GIVEN DATA:
*** Block opens ***
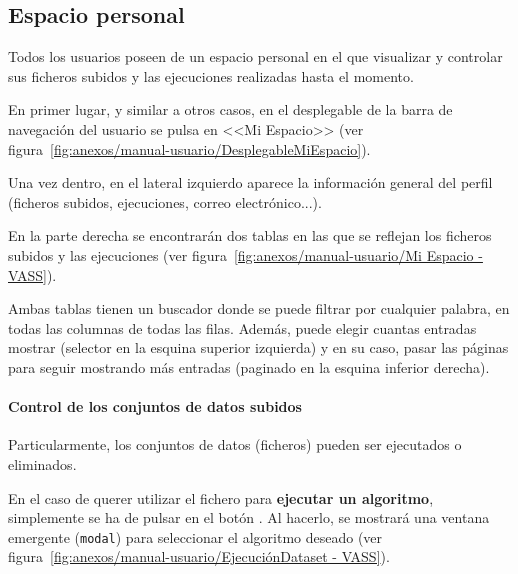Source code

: \label{mu:perfil}

\subsection{Espacio personal}

Todos los usuarios poseen de un espacio personal en el que visualizar y
controlar sus ficheros subidos y las ejecuciones realizadas hasta el momento.

En primer lugar, y similar a otros casos, en el desplegable de la barra de
navegación del usuario se pulsa en <<Mi Espacio>> (ver
figura~\ref{fig:anexos/manual-usuario/DesplegableMiEspacio}).


Una vez dentro, en el lateral izquierdo aparece la información general del
perfil (ficheros subidos, ejecuciones, correo electrónico...).

En la parte derecha se encontrarán dos tablas en las que se reflejan los
ficheros subidos y las ejecuciones (ver figura~\ref{fig:anexos/manual-usuario/Mi
Espacio - VASS}).


Ambas tablas tienen un buscador donde se puede filtrar por cualquier palabra, en
todas las columnas de todas las filas. Además, puede elegir cuantas entradas
mostrar (selector en la esquina superior izquierda) y en su caso, pasar las
páginas para seguir mostrando más entradas (paginado en la esquina inferior
derecha).

\paragraph{Control de los conjuntos de datos subidos} Particularmente, los
conjuntos de datos (ficheros) pueden ser ejecutados o eliminados.

En el caso de querer utilizar el fichero para \textbf{ejecutar un algoritmo},
simplemente se ha de pulsar en el botón \button[vassgold]{$\blacktriangleright$}. Al
hacerlo, se mostrará una ventana emergente (\texttt{modal}) para seleccionar el
algoritmo deseado (ver figura~\ref{fig:anexos/manual-usuario/EjecuciónDataset -
VASS}).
*** Block closes ***
WHAT YOU HAVE TO DO: Starting at the line that contains "ficheros subidos y las ejecuciones (ver", return every line through the last one above, exactly as written.

COMPLETED TASK:
ficheros subidos y las ejecuciones (ver figura~\ref{fig:anexos/manual-usuario/Mi
Espacio - VASS}).


Ambas tablas tienen un buscador donde se puede filtrar por cualquier palabra, en
todas las columnas de todas las filas. Además, puede elegir cuantas entradas
mostrar (selector en la esquina superior izquierda) y en su caso, pasar las
páginas para seguir mostrando más entradas (paginado en la esquina inferior
derecha).

\paragraph{Control de los conjuntos de datos subidos} Particularmente, los
conjuntos de datos (ficheros) pueden ser ejecutados o eliminados.

En el caso de querer utilizar el fichero para \textbf{ejecutar un algoritmo},
simplemente se ha de pulsar en el botón \button[vassgold]{$\blacktriangleright$}. Al
hacerlo, se mostrará una ventana emergente (\texttt{modal}) para seleccionar el
algoritmo deseado (ver figura~\ref{fig:anexos/manual-usuario/EjecuciónDataset -
VASS}).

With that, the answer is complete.